Kończący się wczoraj miesiąc nie był szczęśliwy dla popytu. Chociaż z początku sesja na GPW dawała bykom duże nadzieje, bo po wtorkowym wyjątkowo negatywnym wyróżnieniu naszego parkietu i umiarkowanie spokojnej sesji w Stanach byki miały otwartą drogę do walki o pozytywne zamknięcie całego miesiąca. W pierwszych taktach WIG20 nawet skutecznie odbił się od poziomu 2200 pkt. i rynek wyszedł na 1,5 proc. wzrosty. W tych okolicach udało się utrzymać niemal całą sesję, ale decydujące okazały się dane z USA.
Gracze spokojnie przyjęli raport ADP opisujący amerykański rynek pracy, chociaż przewiduje on ubytek aż 254 tysięcy miejsc pracy. Jednocześnie „pocieszeniem” mógł być ostateczny wynik PKB Stanów za drugim kwartał, bo z zapowiedzianych -1,2 proc. okazała się że spadek wyniósł „zaledwie” 0,7 proc. Z dużym prawdopodobieństwem można więc zakładać, ze dane o PKB za III kwartał będą w końcu pozytywne. Obie informacje miały marginalne znaczenie, bo sytuację spokojnej stabilizacji całkowicie odmienił indeks Chicago PMI. Jego wartość spadła do 46,1 pkt., a więc po pierwsze jest znacznie mniejsza niż prognozowano, a po drugie wartość poniżej 50 pkt. sygnalizuje kurczenie się rejonu gospodarczego w okręgu Chicago. To natomiast jest już zła wiadomość, chociaż trzeba podkreślić, że sama wielkość nie jest wyjątkowo niska, bo jeszcze w lipcu wskaźnik był niżej, ale najwidoczniej rynki przestraszyły się możliwości, że po serii lepszych danych teraz zaskoczenia będą negatywne. Ponadto indeks Chicago PMI ma dużą korelację z analogicznym indeksem opisującym całą gospodarkę USA (ISM publikowany w poniedziałek) i jeżeli on również zanotuje spadek to ciężko przecena będzie gwarantowana.

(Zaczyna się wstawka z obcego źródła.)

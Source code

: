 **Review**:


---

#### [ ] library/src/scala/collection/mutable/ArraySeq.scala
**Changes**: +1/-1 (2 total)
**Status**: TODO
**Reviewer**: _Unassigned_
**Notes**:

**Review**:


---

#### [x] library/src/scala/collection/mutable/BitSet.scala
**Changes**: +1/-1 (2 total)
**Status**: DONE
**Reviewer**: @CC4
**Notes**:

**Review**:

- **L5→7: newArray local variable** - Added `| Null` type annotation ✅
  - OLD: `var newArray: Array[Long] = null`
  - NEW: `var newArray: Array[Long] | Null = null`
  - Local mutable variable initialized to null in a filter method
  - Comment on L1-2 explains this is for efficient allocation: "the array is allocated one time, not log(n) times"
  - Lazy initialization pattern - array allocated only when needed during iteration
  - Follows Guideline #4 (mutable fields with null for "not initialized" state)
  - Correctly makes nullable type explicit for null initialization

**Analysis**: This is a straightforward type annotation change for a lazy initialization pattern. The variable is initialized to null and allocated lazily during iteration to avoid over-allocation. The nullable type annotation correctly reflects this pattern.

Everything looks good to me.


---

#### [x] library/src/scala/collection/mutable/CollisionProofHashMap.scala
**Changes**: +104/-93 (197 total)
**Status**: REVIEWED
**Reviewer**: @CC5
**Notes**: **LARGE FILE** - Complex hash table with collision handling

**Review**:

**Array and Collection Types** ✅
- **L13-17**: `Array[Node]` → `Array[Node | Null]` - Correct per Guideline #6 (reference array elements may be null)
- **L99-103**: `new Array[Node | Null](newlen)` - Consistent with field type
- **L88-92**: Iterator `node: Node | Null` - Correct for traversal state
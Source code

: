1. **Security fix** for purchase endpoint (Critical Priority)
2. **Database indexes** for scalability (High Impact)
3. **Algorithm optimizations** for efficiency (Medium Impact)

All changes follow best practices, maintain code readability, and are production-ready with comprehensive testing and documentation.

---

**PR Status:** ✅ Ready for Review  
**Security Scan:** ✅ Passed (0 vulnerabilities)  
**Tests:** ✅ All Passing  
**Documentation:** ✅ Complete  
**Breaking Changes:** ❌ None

W końcówce WIG20 wręcz runął tracąc ponad 30 pkt. a zamknięcie poniżej 2212 pkt. oznacza, że nie udało się utrzymać passy 7 kolejnych coraz wyższych poziomów na koniec miesiąca. Nie można tego natomiast powiedzieć o amerykańskim S&P500. Tam reakcja na złe dane również nastąpiła, ale w trakcie dnia spadki zostały zredukowane, a momentami indeksy zabarwiały się nawet na zielono. Ostatecznie niewielki spadek zupełnie nie przeszkodził w zakończeniu 7 miesiąca wzrostem.
Z tego też powodu kolejny raz powinniśmy rozpocząć sesję wzrostami. Oczywistą gwiazdą dnia będzie po raz kolejny PKO BP i walka o prawa poboru, ale na końcowy rezultat będzie miało wpływ kalendarium. Informacji makro jest dziś mnóstwo i dotyczą każdej istotnej sfery gospodarczej. Rynek pracy reprezentują raport Challengera i wnioski o zasiłek, popyt konsumpcyjny to dane o dochodach i wydatkach amerykanów, przemysł to indeks ISM-produkcja, a nieruchomości to indeks umów kupna domów. W takim zatrzęsieniu każdy komunikat może mieć decydujący wpływ. Dodając do tego początek miesiąca z pewnością sesja powinna być interesująca. Patrząc na ostatnie zachowanie się naszego parkietu po wczorajszym zejściu i kolejnej nieudanej akcji wzrostowej teraz podaż powinna przejść do działania i przetestować 2160 pkt. Ten scenariusz mogą jednak zaburzyć dobre dane.